FILED
United States Court of Appeals
Tenth Circuit
November 9, 2010
PUBLISH Elisabeth A. Shumaker
Clerk of Court
UNITED STATES COURT OF APPEALS
TENTH CIRCUIT
ALFREDO YERO PORRO,
Plaintiff - Appellant,
v.
No. 10-6002
STANLEY BARNES; and MICHAEL
BRYANT, in his official capacity as
Sheriff of Jefferson County,
Defendants - Appellees.
Appeal from the United States District Court
for the Western District of Oklahoma
(D.C. No. 08-CV-00970-C)
Submitted on the briefs: *
Mark E. Bialick and David B. Donchin, Durbin, Larimore & Bialick, Oklahoma
City, OK; and David W. Little, Law Offices of David Little, Oklahoma City, OK
for Plaintiff-Appellant.
Robert S. Lafferrandre and Randall J. Wood, Pierce Couch Hendrickson
Baysinger & Green, L.L.P., Oklahoma City, OK; and Chris J. Collins, Timothy
M. Melton, and Linda K. Soper, Collins, Zorn & Wagner, P.C., Oklahoma City,
OK for Defendants-Appellees.
*
After examining the briefs and appellate record, this panel has
determined unanimously to grant the parties’ request for a decision on the briefs
without oral argument. See Fed. R. App. P. 34(f) and 10th Cir. R. 34.1(G). The
case is therefore ordered submitted without oral argument.
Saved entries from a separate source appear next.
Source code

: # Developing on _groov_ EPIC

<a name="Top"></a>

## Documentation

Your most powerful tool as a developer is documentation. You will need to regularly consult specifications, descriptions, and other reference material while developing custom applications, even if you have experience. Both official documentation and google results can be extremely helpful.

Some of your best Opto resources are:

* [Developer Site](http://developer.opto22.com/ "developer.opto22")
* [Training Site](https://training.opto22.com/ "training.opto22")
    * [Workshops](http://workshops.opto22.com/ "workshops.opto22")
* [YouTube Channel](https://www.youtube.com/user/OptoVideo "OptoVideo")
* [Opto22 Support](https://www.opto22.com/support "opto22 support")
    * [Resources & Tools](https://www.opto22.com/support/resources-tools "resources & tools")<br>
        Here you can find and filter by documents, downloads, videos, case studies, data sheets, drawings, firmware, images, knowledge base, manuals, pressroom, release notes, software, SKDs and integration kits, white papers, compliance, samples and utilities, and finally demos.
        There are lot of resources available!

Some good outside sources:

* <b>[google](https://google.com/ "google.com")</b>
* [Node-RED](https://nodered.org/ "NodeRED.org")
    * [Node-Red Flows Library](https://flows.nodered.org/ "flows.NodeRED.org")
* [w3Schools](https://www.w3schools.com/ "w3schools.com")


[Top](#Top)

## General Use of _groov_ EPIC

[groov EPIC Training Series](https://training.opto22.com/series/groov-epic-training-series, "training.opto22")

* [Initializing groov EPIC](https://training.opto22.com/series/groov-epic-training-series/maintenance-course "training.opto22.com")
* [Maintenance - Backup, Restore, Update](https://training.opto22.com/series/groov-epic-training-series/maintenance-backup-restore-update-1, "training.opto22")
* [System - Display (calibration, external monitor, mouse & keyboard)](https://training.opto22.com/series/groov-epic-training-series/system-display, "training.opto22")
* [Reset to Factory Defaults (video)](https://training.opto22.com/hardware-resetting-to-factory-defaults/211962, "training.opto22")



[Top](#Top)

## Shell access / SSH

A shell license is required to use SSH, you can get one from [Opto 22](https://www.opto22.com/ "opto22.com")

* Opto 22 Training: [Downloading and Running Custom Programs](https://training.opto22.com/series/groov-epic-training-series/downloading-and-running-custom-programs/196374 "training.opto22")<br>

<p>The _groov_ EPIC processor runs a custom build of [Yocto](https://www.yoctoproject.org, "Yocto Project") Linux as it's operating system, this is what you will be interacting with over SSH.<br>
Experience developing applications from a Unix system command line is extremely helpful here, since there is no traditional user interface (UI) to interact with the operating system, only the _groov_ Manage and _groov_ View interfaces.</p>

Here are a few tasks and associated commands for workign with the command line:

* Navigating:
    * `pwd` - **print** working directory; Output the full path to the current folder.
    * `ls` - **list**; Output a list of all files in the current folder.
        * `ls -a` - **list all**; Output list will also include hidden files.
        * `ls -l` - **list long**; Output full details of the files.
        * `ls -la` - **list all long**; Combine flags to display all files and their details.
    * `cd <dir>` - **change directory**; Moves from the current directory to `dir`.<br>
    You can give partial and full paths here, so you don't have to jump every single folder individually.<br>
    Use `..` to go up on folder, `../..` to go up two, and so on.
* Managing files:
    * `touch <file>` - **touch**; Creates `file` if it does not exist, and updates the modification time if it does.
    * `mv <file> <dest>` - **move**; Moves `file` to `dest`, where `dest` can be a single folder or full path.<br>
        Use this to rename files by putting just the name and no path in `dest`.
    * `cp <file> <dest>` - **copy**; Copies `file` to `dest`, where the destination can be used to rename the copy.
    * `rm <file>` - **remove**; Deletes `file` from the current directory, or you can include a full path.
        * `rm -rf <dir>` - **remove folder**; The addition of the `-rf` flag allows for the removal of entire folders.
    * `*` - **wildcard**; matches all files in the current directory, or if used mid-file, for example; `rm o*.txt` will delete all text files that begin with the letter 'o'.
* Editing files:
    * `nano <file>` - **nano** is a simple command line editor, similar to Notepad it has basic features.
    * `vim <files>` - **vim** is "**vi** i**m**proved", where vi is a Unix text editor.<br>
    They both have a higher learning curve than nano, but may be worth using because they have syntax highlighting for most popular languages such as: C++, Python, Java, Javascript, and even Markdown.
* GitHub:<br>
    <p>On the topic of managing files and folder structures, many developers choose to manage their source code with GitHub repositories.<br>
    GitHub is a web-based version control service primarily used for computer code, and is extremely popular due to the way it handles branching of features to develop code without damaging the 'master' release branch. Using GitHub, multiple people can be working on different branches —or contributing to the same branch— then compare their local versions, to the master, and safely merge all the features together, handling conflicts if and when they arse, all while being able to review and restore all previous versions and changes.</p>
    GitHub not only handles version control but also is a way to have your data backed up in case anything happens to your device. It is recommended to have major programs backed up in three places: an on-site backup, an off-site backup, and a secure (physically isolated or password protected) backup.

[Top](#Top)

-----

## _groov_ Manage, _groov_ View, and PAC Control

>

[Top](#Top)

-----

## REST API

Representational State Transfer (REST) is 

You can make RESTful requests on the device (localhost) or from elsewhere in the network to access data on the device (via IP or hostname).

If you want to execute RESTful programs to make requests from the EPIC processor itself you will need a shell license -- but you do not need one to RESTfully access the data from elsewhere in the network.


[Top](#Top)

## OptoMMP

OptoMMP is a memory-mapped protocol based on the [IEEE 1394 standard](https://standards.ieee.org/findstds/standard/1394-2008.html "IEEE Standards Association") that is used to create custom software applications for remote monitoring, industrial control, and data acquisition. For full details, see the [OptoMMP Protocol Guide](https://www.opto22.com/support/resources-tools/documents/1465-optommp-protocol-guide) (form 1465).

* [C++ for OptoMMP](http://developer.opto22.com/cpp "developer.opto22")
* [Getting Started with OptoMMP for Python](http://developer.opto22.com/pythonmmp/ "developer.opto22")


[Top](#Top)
Before KELLY and GORSUCH, Circuit Judges, and MELGREN, District
Judge. **
GORSUCH, Circuit Judge.
This case presents two central questions: What provision of the
Constitution should this court use to analyze a federal immigration detainee’s
claim of excessive force? And does a county’s failure to adopt a prophylactic
policy with a standard of care higher than what the Constitution requires suffice,
by itself, to suggest deliberate indifference to the Constitution’s protections
against excessive force? On the first question, we hold that the due process
guarantee is the proper doctrinal prism through which to analyze the claims of
federal immigration detainees who don’t challenge the lawfulness of their
detention but only the force used during that detention. On the second, we hold
that the answer is simply no. To create a triable question of fact on the use of
excessive force, a plaintiff must do more than show that the defendant county
failed to adopt the most protective possible policy against the application of
force. Because our conclusions mirror those reached by the district court on
summary judgment, we affirm.
**
The Honorable Eric F. Melgren, United States District Court Judge for
the District of Kansas, sitting by designation.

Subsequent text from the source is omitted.